The high net worth segment is also not exempt from this challenge. “There’s definitely interest [from private banks] and they want to stay abreast. But for the most part, I sense they are not quite ready for it yet.”
Quance added that he doesn’t think the idea of factor-based investing is “really sexy”.
“How can you make a pig sexy? You can’t tell a story about it that gets people really excited, so that makes it difficult. Even if you are a very smart high net worth person, it doesn’t mean that you necessarily have interest in becoming an expert in the mechanisms of how factor investing works. And without that kind of foundation, it’s difficult to evaluate in the right perspective of [how a factor strategy] should work for you,” he explained.
Nicolas Faller, co-CEO for asset management at Union Bancaire Privée, also shares the same sentiment. “I am not convinced by the idea of smart beta products going mainstream for retail or private clients,” he told FSA previously.
He said the major obstacle for such products to be widely accepted is the complexity of the investment process and the underlying algorithmic principles.
“Smart-beta products are not always easy to understand by advisers and private bankers. If it’s not well understood by the professionals, it’s as difficult to explain to their retail and private clients,” Faller added.
For Quance, meanwhile, what he said has worked with institutions, is first educating them on how investors in other parts of the world are using factor-based investing. He said he explains the academic research behind it, how it has evolved over the years and the rationale for adopting such strategies.
Institutions to lead the way
Given time, he said he believes that factor-based investing will become more commonly used in Asia.
“It’s only a matter of time before it starts to really move into the mainstream, and one thing we know about Asia is things can happen fast,” he added.
“Similar to other technologies, we are still early adopters in Asia-Pacific, but it only is a matter of time before we get into mass adoption.”
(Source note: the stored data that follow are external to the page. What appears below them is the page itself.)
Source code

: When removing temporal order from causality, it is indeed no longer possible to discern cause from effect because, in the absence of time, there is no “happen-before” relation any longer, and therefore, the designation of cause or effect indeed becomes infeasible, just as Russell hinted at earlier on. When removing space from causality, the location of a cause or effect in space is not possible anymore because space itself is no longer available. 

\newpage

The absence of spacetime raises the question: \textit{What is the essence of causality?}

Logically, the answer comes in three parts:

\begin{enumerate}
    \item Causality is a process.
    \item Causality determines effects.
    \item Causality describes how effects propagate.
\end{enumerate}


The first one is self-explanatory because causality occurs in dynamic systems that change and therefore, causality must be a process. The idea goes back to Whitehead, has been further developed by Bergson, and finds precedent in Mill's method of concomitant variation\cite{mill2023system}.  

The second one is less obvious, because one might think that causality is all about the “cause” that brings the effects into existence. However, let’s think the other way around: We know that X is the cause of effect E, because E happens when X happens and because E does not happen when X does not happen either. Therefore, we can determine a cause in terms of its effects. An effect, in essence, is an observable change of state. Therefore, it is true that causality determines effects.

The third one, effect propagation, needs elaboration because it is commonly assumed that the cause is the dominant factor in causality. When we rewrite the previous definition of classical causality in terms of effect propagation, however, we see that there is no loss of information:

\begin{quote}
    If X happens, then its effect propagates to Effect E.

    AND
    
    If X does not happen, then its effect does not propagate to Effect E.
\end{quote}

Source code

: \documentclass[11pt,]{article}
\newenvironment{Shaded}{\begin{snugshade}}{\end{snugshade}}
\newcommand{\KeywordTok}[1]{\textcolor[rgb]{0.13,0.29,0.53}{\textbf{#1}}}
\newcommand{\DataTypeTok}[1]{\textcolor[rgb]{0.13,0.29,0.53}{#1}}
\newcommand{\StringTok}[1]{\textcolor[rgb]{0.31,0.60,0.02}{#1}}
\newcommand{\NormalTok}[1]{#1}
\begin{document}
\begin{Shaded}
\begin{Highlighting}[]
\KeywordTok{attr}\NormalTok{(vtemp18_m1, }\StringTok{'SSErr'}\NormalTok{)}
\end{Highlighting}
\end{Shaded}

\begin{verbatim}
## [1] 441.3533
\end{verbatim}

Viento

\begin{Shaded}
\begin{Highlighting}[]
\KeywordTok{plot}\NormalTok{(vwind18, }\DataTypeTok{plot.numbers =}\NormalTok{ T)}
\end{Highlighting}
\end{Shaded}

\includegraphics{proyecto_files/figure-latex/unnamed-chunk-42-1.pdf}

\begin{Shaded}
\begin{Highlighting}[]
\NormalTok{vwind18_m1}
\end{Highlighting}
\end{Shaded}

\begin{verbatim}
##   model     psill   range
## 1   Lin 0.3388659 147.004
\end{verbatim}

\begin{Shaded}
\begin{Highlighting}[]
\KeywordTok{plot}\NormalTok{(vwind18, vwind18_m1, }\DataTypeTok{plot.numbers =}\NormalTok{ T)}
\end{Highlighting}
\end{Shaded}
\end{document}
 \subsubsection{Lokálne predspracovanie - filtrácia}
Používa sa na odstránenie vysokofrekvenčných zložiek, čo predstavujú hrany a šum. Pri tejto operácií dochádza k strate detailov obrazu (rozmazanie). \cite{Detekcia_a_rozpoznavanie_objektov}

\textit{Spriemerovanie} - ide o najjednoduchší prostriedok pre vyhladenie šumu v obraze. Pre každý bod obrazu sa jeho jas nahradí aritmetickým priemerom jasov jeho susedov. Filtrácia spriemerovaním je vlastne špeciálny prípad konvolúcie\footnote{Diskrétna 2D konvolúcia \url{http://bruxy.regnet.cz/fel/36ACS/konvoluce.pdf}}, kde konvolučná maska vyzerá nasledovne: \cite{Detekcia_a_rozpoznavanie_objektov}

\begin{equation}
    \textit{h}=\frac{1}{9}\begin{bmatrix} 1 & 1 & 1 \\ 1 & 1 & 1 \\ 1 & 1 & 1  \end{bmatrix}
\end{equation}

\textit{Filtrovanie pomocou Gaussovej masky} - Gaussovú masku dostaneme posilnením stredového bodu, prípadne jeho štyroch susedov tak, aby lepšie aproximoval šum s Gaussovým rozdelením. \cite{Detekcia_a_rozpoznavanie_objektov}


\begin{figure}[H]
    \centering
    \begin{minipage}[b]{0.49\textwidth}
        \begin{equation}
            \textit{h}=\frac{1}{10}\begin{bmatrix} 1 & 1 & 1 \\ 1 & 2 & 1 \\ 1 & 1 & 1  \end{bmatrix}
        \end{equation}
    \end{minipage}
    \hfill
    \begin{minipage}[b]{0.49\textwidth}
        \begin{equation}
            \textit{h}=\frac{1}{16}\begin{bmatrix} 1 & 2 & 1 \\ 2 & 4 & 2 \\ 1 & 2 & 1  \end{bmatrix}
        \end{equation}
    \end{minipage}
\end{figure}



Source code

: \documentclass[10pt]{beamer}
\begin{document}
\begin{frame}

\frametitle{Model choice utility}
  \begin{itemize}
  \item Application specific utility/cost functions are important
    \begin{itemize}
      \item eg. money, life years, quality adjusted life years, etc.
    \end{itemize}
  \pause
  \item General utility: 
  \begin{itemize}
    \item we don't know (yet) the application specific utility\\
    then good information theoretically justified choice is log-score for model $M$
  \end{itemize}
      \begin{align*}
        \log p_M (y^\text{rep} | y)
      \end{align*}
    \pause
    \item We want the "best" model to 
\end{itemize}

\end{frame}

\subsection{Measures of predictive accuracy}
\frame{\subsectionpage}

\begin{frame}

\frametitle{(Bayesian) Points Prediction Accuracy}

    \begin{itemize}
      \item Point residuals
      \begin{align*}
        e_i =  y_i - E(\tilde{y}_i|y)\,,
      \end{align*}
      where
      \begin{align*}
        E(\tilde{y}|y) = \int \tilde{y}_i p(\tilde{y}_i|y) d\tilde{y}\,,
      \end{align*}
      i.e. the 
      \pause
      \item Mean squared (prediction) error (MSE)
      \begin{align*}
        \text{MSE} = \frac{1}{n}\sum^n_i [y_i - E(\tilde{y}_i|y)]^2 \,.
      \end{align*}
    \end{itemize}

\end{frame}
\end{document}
The largest institutional investors will lead the way, predicted Quance.
“It is the largest, most sophisticated investors that are doing this, and they are saying ‘this is working for us and we’re going to do more of it’,” he said.
He added that some institutions in the region have started to explore other ways of adopting factor-based strategies. For example, those that have started with factor-based investing in equities a few years ago are now interested in applying such strategies to fixed income.
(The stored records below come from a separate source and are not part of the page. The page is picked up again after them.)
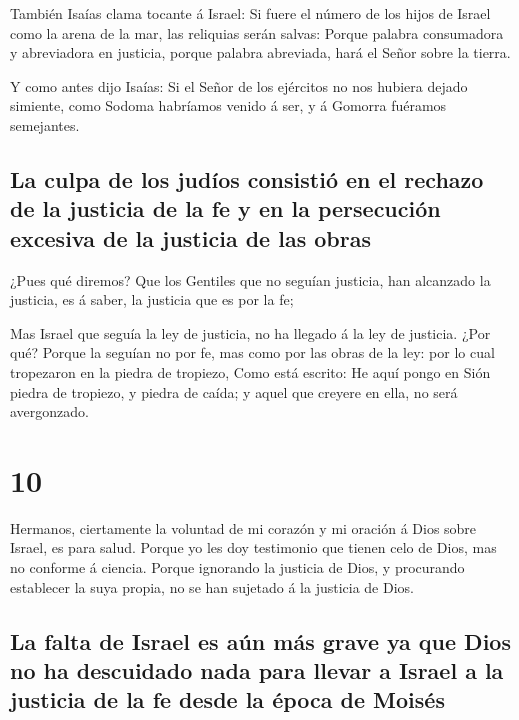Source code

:  También Isaías clama tocante á Israel: Si fuere el
número de los hijos de Israel como la arena de la mar, las reliquias
serán salvas:  Porque palabra consumadora y abreviadora
en justicia, porque palabra abreviada, hará el Señor sobre la tierra.

 Y como antes dijo Isaías: Si el Señor de los ejércitos
no nos hubiera dejado simiente, como Sodoma habríamos venido á ser, y á
Gomorra fuéramos semejantes.

\hypertarget{la-culpa-de-los-juduxedos-consistiuxf3-en-el-rechazo-de-la-justicia-de-la-fe-y-en-la-persecuciuxf3n-excesiva-de-la-justicia-de-las-obras}{%
\subsection{La culpa de los judíos consistió en el rechazo de la
justicia de la fe y en la persecución excesiva de la justicia de las
obras}\label{la-culpa-de-los-juduxedos-consistiuxf3-en-el-rechazo-de-la-justicia-de-la-fe-y-en-la-persecuciuxf3n-excesiva-de-la-justicia-de-las-obras}}

 ¿Pues qué diremos? Que los Gentiles que no seguían
justicia, han alcanzado la justicia, es á saber, la justicia que es por
la fe;

 Mas Israel que seguía la ley de justicia, no ha llegado
á la ley de justicia.  ¿Por qué? Porque la seguían no por
fe, mas como por las obras de la ley: por lo cual tropezaron en la
piedra de tropiezo,  Como está escrito: He aquí pongo en
Sión piedra de tropiezo, y piedra de caída; y aquel que creyere en ella,
no será avergonzado.

\hypertarget{section-45-10}{%
\section{10}\label{section-45-10}}

 Hermanos, ciertamente la voluntad de mi corazón y mi
oración á Dios sobre Israel, es para salud.  Porque yo les
doy testimonio que tienen celo de Dios, mas no conforme á ciencia.
 Porque ignorando la justicia de Dios, y procurando
establecer la suya propia, no se han sujetado á la justicia de Dios.

\hypertarget{la-falta-de-israel-es-auxfan-muxe1s-grave-ya-que-dios-no-ha-descuidado-nada-para-llevar-a-israel-a-la-justicia-de-la-fe-desde-la-uxe9poca-de-moisuxe9s}{%
\subsection{La falta de Israel es aún más grave ya que Dios no ha
descuidado nada para llevar a Israel a la justicia de la fe desde la
época de
Moisés}\label{la-falta-de-israel-es-auxfan-muxe1s-grave-ya-que-dios-no-ha-descuidado-nada-para-llevar-a-israel-a-la-justicia-de-la-fe-desde-la-uxe9poca-de-moisuxe9s}}

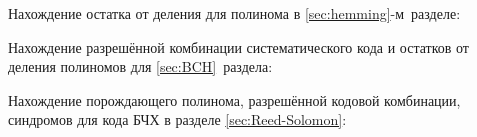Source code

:\newpage
{} 
\label{sec:octave}

Нахождение остатка от деления для полинома в
\ref{sec:hemming}-м~разделе:  



Нахождение разрешённой комбинации систематического кода и остатков от
деления полиномов для \ref{sec:BCH}~раздела:

 

Нахождение порождающего полинома, разрешённой кодовой комбинации,
синдромов для кода БЧХ в разделе \ref{sec:Reed-Solomon}:
\label{page}

 \newpage



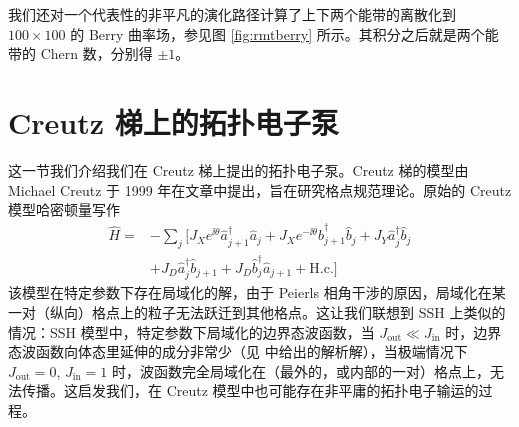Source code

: 我们还对一个代表性的非平凡的演化路径计算了上下两个能带的离散化到 $100\times100$ 的 Berry 曲率场，参见图 \ref{fig:rmtberry} 所示。其积分之后就是两个能带的 Chern 数，分别得 $\pm1$。



\section{ Creutz 梯上的拓扑电子泵}\label{sec:creutz}
这一节我们介绍我们在 Creutz 梯上提出的拓扑电子泵。Creutz 梯的模型由 Michael Creutz 于 1999 年在文章中提出，旨在研究格点规范理论。原始的 Creutz 模型哈密顿量写作
\begin{align}
\hat{H} =&-\sum_{j} [J_X e^{\ii\theta} \hat{a}_{j+1}^\dag \hat{a}_{j}+J_X e^{-\ii\theta} \hat{b}_{j+1}^\dag \hat{b}_{j} + J_Y \hat{a}_j^\dag \hat{b}_j 
\nonumber\\
&+ J_D \hat{a}_j^\dag \hat{b}_{j+1}+J_D \hat{b}_j^\dag \hat{a}_{j+1} +\textrm{H.c.}]
\end{align}
该模型在特定参数下存在局域化的解，由于 Peierls 相角干涉的原因，局域化在某一对（纵向）格点上的粒子无法跃迁到其他格点\cite{creutz1999}。这让我们联想到 SSH 上类似的情况：SSH 模型中，特定参数下局域化的边界态波函数，当 $J_{\text{out}}\ll J_{\text{in}}$ 时，边界态波函数向体态里延伸的成分非常少（见  中给出的解析解），当极端情况下 $J_{\text{out}}=0$, $J_{\text{in}}=1$ 时，波函数完全局域化在（最外的，或内部的一对）格点上，无法传播。这启发我们，在 Creutz 模型中也可能存在非平庸的拓扑电子输运的过程。

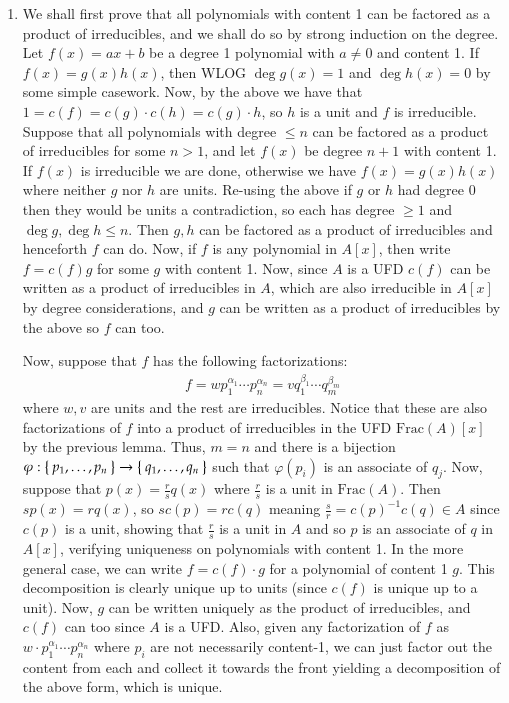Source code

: \documentclass[12pt]{article}
\theoremstyle{definitionstyle}
\def \cph{\varphi}
\begin{document}
\begin{enumerate}[leftmargin=\labelsep]
		\item We shall first prove that all polynomials with content 1 can be factored as a product of irreducibles, and we shall do so by strong induction on the degree. Let $f(x) = ax + b$ be a degree 1 polynomial with $a \neq 0$ and content 1. If $f(x) = g(x)h(x)$, then WLOG $\deg g(x) = 1$ and $\deg h(x) = 0$ by some simple casework. Now, by the above we have that $1 = c(f) = c(g) \cdot c(h) = c(g) \cdot h$, so $h$ is a unit and $f$ is irreducible. Suppose that all polynomials with degree $\leq n$ can be factored as a product of irreducibles for some $n > 1$, and let $f(x)$ be degree $n+1$ with content 1. If $f(x)$ is irreducible we are done, otherwise we have $f(x) = g(x)h(x)$ where neither $g$ nor $h$ are units. Re-using the above if $g$ or $h$ had degree 0 then they would be units a contradiction, so each has degree $\geq 1$ and $\deg g, \deg h \leq n$. Then $g, h$ can be factored as a product of irreducibles and henceforth $f$ can do. Now, if $f$ is any polynomial in $A[x]$, then write $f = c(f)g$ for some $g$ with content 1. Now, since $A$ is a UFD $c(f)$ can be written as a product of irreducibles in $A$, which are also irreducible in $A[x]$ by degree considerations, and $g$ can be written as a product of irreducibles by the above so $f$ can too.
		
		Now, suppose that $f$ has the following  factorizations:
		\begin{align*}
			f = wp_1^{\alpha_1} \cdots p_n^{\alpha_n} = vq_1^{\beta_1} \cdots q_m^{\beta_m}
		\end{align*}
		where $w,v$ are units and the rest are irreducibles. Notice that these are also factorizations of $f$ into a product of irreducibles in the UFD $\mathrm{Frac}(A)[x]$ by the previous lemma. Thus, $m = n$ and there is a bijection $\cph: \Set{p_1, \ldots, p_n} \to \Set{q_1, \ldots, q_n}$ such that $\cph(p_i)$ is an associate of $q_j$. Now, suppose that $p(x) = \frac rs q(x)$ where $\frac rs$ is a unit in $\mathrm{Frac}(A)$. Then $sp(x) = rq(x)$, so $sc(p) = rc(q)$ meaning $\frac{s}{r} = c(p)^{-1}c(q) \in A$ since $c(p)$ is a unit, showing that $\frac rs$ is a unit in $A$ and so $p$ is an associate of $q$ in $A[x]$, verifying uniqueness on polynomials with content 1. In the more general case, we can write $f = c(f) \cdot g$ for a polynomial of content 1 $g$. This decomposition is clearly unique up to units (since $c(f)$ is unique up to a unit). Now, $g$ can be written uniquely as the product of irreducibles, and $c(f)$ can too since $A$ is a UFD. Also, given any factorization of $f$ as $w \cdot p_1^{\alpha_1} \cdots p_n^{\alpha_n}$ where $p_i$ are not necessarily content-1, we can just factor out the content from each and collect it towards the front yielding a decomposition of the above form, which is unique. 
		

\end{enumerate}
\end{document}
Quance also noted that institutions in the region are making use of factor-based strategies as part of their strategic portfolios.
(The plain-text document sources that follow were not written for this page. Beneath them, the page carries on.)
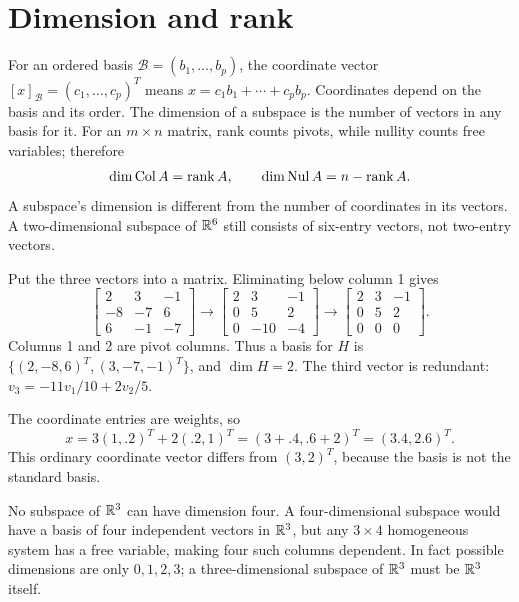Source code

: \section{Dimension and rank}
For an ordered basis $\mathcal B=(b_1,\ldots,b_p)$, the coordinate vector
$[x]_{\mathcal B}=(c_1,\ldots,c_p)^T$ means
$x=c_1b_1+\cdots+c_pb_p$. Coordinates depend on the basis and its order.
The dimension of a subspace is the number of vectors in any basis for it.
For an $m\times n$ matrix, rank counts pivots, while nullity counts free
variables; therefore
\[
 \dim\Col A=\rank A,\qquad \dim\Nul A=n-\rank A.
\]
A subspace's dimension is different from the number of coordinates in
its vectors. A two-dimensional subspace of $\R^6$ still consists of
six-entry vectors, not two-entry vectors.

Put the three vectors into a matrix. Eliminating below column 1 gives
\[
 \begin{bmatrix}2&3&-1\\-8&-7&6\\6&-1&-7\end{bmatrix}
 \longrightarrow
 \begin{bmatrix}2&3&-1\\0&5&2\\0&-10&-4\end{bmatrix}
 \longrightarrow
 \begin{bmatrix}2&3&-1\\0&5&2\\0&0&0\end{bmatrix}.
\]
Columns 1 and 2 are pivot columns. Thus a basis for $H$ is
$\{(2,-8,6)^T,(3,-7,-1)^T\}$, and $\dim H=2$.
The third vector is redundant: $v_3=-11v_1/10+2v_2/5$.

The coordinate entries are weights, so
\[
 x=3(1,.2)^T+2(.2,1)^T=(3+.4,.6+2)^T=(3.4,2.6)^T.
\]
This ordinary coordinate vector differs from $(3,2)^T$, because the
basis is not the standard basis.

No subspace of $\R^3$ can have dimension four.
A four-dimensional subspace would have a basis of four independent vectors
in $\R^3$, but any $3\times4$ homogeneous system has a free variable,
making four such columns dependent. In fact possible dimensions are only
$0,1,2,3$; a three-dimensional subspace of $\R^3$ must be $\R^3$ itself.

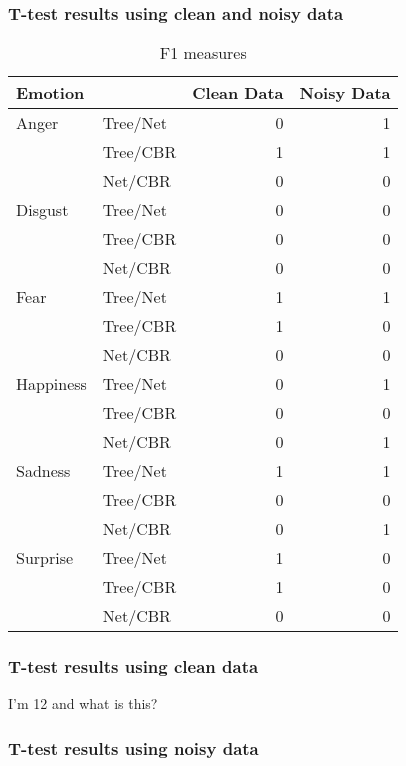 \documentclass[12pt]{article}
\begin{document}
\subsubsection*{T-test results using clean and noisy data}
\begin{table}[h]
\centering
\begin{tabular}{l l | r r}
Emotion   &          & Clean Data & Noisy Data \\
\hline
Anger     & Tree/Net & 0          & 1          \\
          & Tree/CBR & 1          & 1          \\
          & Net/CBR  & 0          & 0          \\
Disgust   & Tree/Net & 0          & 0          \\
          & Tree/CBR & 0          & 0          \\
          & Net/CBR  & 0          & 0          \\
Fear      & Tree/Net & 1          & 1          \\
          & Tree/CBR & 1          & 0          \\
          & Net/CBR  & 0          & 0          \\
Happiness & Tree/Net & 0          & 1          \\
          & Tree/CBR & 0          & 0          \\
          & Net/CBR  & 0          & 1          \\
Sadness   & Tree/Net & 1          & 1          \\
          & Tree/CBR & 0          & 0          \\
          & Net/CBR  & 0          & 1          \\
Surprise  & Tree/Net & 1          & 0          \\
          & Tree/CBR & 1          & 0          \\
          & Net/CBR  & 0          & 0          \\
\end{tabular}
\caption{F1 measures}
\end{table}

\subsubsection*{T-test results using clean data}

I'm 12 and what is this?

\subsubsection*{T-test results using noisy data}
\end{document}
“They are taking very long-term structural positions in the factors in order to produce a particular outcome. But there are also [tactical] uses. You can use a single factor-type strategy if you have a view of how markets are going to behave, and you can position your portfolio across a particular set of factors to express that view.”
There is also some evidence that private banks in the region are starting to adopt factor-based or smart beta strategies.
For example, private bank investment in iShares smart beta products increased by five times since the beginning of 2017, Ben Garland, Blackrock’s Hong Kong-based head of factor investing for Asia-Pacific, told FSA previously.
As of the end of March, Blackrock managed $700m in smart beta products on behalf of private banks in the region, compared with $135m at the beginning of 2017. Total net inflows from 2017 was $400m, while 2018 inflows ending March was at $110m, he said.